Greece and her villages are stuffed right to the very brim with culture and tradition. It seems that every village has a church, every church was named after a Saint and every Saint has a name day.  A sort of birthday for the church. The villages throw parties for the Saint who the church was named after.

 Interestingly enough it seems that, quite conveniently, almost all these Saints have their name days in the summer. Last night my husband and I were invited to attend the name day celebrations of a village called Sklavi. The village was once home to Greek slaves and then Turkish slaves but that is another story. The village is perched right on the edge of the mountain, in fact if it got any closer I am quite convinced that it would probably fall off into the beautiful valley below, perhaps not a disaster but there would be some sore heads in the aftermath.

Anyway, Sklavi was celebrating the name day of the Saint after which it is named. Saint Marina, my husband quickly chirped up that she was the patron Saint of all moored boats - she is not, but I thought it was quite witty of him. Saint Marina was in fact a great martyr and was known for vanquishing demons.

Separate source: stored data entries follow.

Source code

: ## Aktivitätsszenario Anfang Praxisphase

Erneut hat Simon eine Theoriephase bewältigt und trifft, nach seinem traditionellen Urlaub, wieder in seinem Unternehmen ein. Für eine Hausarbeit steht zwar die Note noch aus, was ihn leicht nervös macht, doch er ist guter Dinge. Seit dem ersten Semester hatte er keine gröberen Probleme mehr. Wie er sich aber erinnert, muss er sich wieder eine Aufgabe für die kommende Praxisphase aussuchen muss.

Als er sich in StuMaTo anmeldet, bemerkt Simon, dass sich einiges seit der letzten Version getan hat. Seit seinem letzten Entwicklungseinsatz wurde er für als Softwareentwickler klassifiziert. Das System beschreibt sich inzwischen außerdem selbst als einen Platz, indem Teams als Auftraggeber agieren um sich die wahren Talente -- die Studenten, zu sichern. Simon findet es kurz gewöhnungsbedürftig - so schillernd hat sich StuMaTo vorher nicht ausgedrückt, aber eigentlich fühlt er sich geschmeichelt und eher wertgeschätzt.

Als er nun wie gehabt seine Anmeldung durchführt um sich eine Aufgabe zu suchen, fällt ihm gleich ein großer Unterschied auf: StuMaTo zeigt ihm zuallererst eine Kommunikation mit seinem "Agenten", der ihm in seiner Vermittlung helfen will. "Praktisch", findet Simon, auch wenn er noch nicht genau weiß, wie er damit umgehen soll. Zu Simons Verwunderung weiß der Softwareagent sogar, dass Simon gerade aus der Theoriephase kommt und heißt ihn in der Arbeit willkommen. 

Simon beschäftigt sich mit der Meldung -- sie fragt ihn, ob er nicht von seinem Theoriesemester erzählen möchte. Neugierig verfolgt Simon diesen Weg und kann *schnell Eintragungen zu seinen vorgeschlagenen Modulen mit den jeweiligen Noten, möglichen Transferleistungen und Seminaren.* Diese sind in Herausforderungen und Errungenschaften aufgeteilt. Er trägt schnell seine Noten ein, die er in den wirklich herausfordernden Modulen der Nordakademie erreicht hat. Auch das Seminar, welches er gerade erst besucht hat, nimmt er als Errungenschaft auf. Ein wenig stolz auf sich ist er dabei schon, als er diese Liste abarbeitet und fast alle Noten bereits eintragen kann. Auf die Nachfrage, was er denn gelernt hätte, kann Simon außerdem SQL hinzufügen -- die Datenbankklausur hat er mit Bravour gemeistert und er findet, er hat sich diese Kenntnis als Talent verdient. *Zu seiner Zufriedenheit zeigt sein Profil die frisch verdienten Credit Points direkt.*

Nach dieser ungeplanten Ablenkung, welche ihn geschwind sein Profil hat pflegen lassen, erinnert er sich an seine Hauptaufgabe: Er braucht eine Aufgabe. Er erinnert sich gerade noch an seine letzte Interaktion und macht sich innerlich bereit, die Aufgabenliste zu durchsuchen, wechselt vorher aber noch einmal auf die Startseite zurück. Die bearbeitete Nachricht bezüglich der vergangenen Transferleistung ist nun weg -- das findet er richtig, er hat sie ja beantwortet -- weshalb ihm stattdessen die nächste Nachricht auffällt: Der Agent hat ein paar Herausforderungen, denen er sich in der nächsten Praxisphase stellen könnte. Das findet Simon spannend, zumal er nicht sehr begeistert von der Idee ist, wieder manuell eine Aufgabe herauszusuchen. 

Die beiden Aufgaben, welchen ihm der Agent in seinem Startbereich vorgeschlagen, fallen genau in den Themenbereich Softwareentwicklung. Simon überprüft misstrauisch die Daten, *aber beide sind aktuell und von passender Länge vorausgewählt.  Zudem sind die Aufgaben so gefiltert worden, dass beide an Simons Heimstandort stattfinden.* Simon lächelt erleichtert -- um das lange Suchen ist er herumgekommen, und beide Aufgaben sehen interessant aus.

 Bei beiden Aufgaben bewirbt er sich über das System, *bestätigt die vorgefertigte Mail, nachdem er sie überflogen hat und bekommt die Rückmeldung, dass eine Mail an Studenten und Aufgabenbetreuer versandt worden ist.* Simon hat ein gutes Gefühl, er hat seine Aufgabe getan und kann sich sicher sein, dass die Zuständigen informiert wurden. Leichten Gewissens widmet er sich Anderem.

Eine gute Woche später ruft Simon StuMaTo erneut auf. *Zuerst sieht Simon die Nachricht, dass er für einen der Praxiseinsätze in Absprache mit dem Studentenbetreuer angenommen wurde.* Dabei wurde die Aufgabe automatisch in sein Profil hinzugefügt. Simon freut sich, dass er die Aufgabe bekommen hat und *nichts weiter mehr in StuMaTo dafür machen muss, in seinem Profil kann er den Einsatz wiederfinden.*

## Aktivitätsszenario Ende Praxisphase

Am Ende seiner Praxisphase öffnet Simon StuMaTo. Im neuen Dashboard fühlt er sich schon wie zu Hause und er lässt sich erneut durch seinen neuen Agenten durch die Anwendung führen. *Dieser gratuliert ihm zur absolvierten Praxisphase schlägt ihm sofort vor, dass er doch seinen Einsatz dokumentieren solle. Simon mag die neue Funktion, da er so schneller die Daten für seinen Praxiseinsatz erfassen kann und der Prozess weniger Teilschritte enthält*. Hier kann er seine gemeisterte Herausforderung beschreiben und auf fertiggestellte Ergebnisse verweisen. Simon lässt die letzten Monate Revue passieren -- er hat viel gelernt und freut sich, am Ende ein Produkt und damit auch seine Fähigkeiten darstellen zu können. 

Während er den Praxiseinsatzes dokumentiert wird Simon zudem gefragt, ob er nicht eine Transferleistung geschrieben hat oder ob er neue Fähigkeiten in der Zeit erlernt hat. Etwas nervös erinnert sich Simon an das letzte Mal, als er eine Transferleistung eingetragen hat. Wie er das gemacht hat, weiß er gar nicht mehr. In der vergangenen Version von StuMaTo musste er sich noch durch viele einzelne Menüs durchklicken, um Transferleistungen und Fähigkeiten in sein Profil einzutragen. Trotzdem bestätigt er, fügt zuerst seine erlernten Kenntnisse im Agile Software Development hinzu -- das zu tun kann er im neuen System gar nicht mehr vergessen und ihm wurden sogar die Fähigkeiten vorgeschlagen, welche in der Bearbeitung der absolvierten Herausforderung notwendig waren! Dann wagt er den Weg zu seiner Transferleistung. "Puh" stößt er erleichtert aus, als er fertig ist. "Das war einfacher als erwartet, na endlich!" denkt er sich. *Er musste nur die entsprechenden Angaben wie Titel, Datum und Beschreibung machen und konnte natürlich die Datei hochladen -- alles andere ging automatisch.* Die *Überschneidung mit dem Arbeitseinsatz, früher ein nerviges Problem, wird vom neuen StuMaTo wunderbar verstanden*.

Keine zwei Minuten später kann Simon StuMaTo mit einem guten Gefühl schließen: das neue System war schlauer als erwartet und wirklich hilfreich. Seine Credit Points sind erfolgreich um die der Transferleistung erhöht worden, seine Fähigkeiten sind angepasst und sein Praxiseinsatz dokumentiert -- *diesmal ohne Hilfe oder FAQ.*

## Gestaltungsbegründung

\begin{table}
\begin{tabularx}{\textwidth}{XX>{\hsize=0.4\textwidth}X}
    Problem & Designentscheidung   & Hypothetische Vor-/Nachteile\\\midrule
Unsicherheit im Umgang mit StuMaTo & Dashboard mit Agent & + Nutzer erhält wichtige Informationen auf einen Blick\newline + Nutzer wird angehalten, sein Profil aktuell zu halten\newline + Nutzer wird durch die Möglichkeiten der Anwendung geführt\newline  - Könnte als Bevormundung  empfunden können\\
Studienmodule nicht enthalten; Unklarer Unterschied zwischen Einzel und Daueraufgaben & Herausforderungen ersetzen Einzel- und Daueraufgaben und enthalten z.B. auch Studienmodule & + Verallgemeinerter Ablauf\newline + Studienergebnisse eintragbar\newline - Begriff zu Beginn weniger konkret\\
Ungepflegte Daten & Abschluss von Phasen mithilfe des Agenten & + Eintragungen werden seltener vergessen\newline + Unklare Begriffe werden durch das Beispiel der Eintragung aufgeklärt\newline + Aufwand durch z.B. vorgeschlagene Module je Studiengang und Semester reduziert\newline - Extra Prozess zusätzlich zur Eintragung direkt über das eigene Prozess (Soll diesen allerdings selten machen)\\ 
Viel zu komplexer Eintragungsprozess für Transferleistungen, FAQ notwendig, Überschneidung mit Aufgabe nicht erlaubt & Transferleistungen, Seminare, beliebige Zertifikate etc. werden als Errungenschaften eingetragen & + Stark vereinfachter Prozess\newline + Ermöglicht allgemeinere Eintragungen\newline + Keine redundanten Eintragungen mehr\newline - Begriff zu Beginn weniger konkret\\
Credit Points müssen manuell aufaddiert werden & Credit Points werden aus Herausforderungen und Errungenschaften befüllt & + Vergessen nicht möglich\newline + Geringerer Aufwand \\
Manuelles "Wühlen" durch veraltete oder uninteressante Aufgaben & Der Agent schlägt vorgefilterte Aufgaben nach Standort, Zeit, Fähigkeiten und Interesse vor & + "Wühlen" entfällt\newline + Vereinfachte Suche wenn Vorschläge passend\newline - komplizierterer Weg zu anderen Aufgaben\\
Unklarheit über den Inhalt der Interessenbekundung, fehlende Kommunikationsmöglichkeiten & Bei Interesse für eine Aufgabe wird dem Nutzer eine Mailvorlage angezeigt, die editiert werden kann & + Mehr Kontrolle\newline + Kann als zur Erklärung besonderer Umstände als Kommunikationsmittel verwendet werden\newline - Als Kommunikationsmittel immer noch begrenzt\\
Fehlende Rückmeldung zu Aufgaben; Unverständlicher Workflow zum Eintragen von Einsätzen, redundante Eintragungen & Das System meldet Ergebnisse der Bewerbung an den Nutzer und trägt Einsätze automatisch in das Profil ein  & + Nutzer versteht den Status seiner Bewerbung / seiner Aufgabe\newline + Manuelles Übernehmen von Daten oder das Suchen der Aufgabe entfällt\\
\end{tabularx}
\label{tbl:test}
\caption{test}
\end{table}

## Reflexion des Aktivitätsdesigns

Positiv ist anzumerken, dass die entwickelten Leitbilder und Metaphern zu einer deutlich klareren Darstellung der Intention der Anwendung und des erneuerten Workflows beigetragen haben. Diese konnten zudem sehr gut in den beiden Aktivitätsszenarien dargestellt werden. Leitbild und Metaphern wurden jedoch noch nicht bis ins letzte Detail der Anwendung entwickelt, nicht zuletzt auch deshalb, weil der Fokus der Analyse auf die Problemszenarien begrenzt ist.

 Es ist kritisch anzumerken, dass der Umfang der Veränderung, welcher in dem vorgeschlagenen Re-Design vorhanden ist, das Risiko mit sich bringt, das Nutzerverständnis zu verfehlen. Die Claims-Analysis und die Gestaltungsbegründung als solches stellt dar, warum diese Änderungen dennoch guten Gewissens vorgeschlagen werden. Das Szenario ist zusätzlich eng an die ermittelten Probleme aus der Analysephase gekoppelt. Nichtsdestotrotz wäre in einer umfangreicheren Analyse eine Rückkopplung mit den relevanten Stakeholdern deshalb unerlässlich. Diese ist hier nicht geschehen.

The way these things are done is that the villagers prepare a monumental mountain of food, everyone goes to the church for an hour-long service and then the villagers throw a party in the church grounds. Convinced that if we go into a church we will melt or be struck by lightning, my husband and I decided to be Greek with our timings and skip out the church part, which turned out to be a good idea as it was a hot day already and the church was at least 10 degrees warmer. 

In the churchyard were some of the longest tables I have ever seen, each one hosting about 50 people and there were at least 10 tables with a few smaller ones hidden around the yard. The place was heaving and if you were even slightly overweight once you sat down you were not getting up again as the tables and chairs had been so tightly packed that a sardine in a tin would have had more space to wriggle around.

        Turns out that moving under the tables was the easiest way to move around!

Food was brought to the table along with Raki, (Greek rocket fuel - we are still trying to work out why Greece doesn’t have a space program but more on that another day), and wine which, our table proceeded to drink as if it was water. At some point ladies came around selling tickets for a lottery of gifts, on each table there was a list of everything that you could win… A friend started translating and then halfway through burst into giggles when she got to the item which read ‘a return ticket’, it didn’t say where to, all you knew was that if you went you could come back! Amused by this my husband and I decided to buy some tickets and play the lottery, of course we didn’t win but it was highly entertaining as a churchyard with at least 500 people who were super noisy became silent and absolute concentration was give to the chance of winning the lottery!

A band started playing and with that the inevitable Greek dancing began. It is a dance which only has four steps starting slow and speeding up with the music, you hold on to the person on either side of you and dance around in a circle until the music gets so fast that inevitably they all break up or fall over. I have absolutely no rhythm, like really NO rhythm making me completely incapable of dancing. I try to avoid it at all costs, which I managed to this time. Despite the fact that the dance only has four steps I am still unable to pull them off!  The rest of the people at the party found it easy and before long the dance was squeezing its way through the tables in a Greek style conga!

The evening was great fun but at some point we had to peal ourselves away to find the way home.

Most villages have these celebrations in the summer months when everyone is in the mood to party. Some villages, like Sklavi, don’t charge you to enter and provide everything for free, other villages charge between 10 and 15 Euros to enter and then supply you with enough food and alcohol to engorge you and give you a very nasty hangover. We will be attending another festival on Friday night in the village of Sikia. If you get the chance to attend one of these village celebrations I suggest that you take up the offer. It is a very interesting insight into the world of a small village. The people there are always very kind and genuinely interested in how you got to their village.